What does that mean in practice? To solve a sudoku problem or fold a protein, a digital computer will look at a vast number of all possible combinations. A probability processor would look at the basic rules (e.g., you can't have the same number twice in the same line or these two amino acids can't bond) and build from there. In the end, that leads to less power consumption.

Others are mining the field of green IT through better chips, as well. Yesterday, Smooth-Stone came out of stealth with a processor that directly challenges Intel in the market for low-power server chips. Sanforce, meanwhile, has a controller that makes it more practical to adopt flash -- which can be problematic over time because it stores data in a "violent" manner -- for storage.

Although probability sounds like a somewhat loosey-goosey premise from which to derive answers, computing has already moved in that direction. Google's search engines are based around probability, also known as probabilistic computing. The field of artificial intelligence has largely shifted from rule-based computational systems for robots to probability.

The foundation of the field can be traced back to Thomas Bayes, an 18th-century clergyman who tried to prove the existence of God through equations. (Disclosure: Vigoda told me he became intrigued by probability after reading this 2003 article that, coincidentally, I wrote. What are the odds of that?)

Lyric's first chip will be an error correction controller for flash memory chips used to eliminate artifacts from data. Vigoda will publicly unveil Lyric's technology for the first time at the Flash Memory Summit taking place in Santa Clara this week.

The company's controller is 30 times smaller than conventional error correction components, consumes 12 times less power and provides more bandwidth. In some applications, the a GP5 chip could provide up to 1000 times better performance than a conventional processors.

Ultimately, Lyric would like to make programmable chips that could serve as co-processors inside servers or storage systems, according to Mira Wilczek. The company, in fact, is working on projects for DARPA, which is also one of the company's investors.

The history of the chip industry is filled with noble ventures for improving performance that flash and burn. The escalating performance and ever-declining prices of conventional digital chips make them tough to beat.

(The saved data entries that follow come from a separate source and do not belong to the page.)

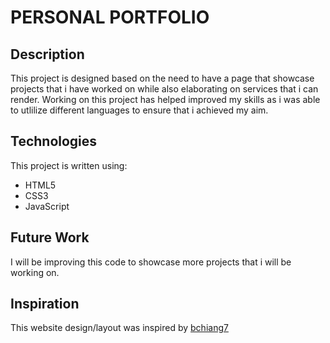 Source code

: # PERSONAL PORTFOLIO
## Description
This project is designed based on the need to have a page that showcase projects that i have worked on while also elaborating on services that i can render. Working on this project has helped improved my skills as i was able to utlilize different languages to ensure that i achieved my aim.

## Technologies
This project is written using:

* HTML5
* CSS3
* JavaScript

## Future Work
I will be improving this code to showcase more projects that i will be working on.

## Inspiration
This website design/layout was inspired by [bchiang7](https://github.com/bchiang7)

Lyric's strong points? Error correction is a looming hurdle for the data storage industry. Moreover, nearly every major flash vendor has a probability project underway. Thus, the need is clear and the foreign-ness of the concept is eroding. The company can make its chips using conventional silicon processes and works with industry stalwart TSMC.

It will also try to license its technology to large vendors (Samsung and Toshiba are two large flash vendors) in a way that will let them differentiate their products. ARM did something similar and now dominates the market for cell phones and smart grid.

That should increase the company's chances of success.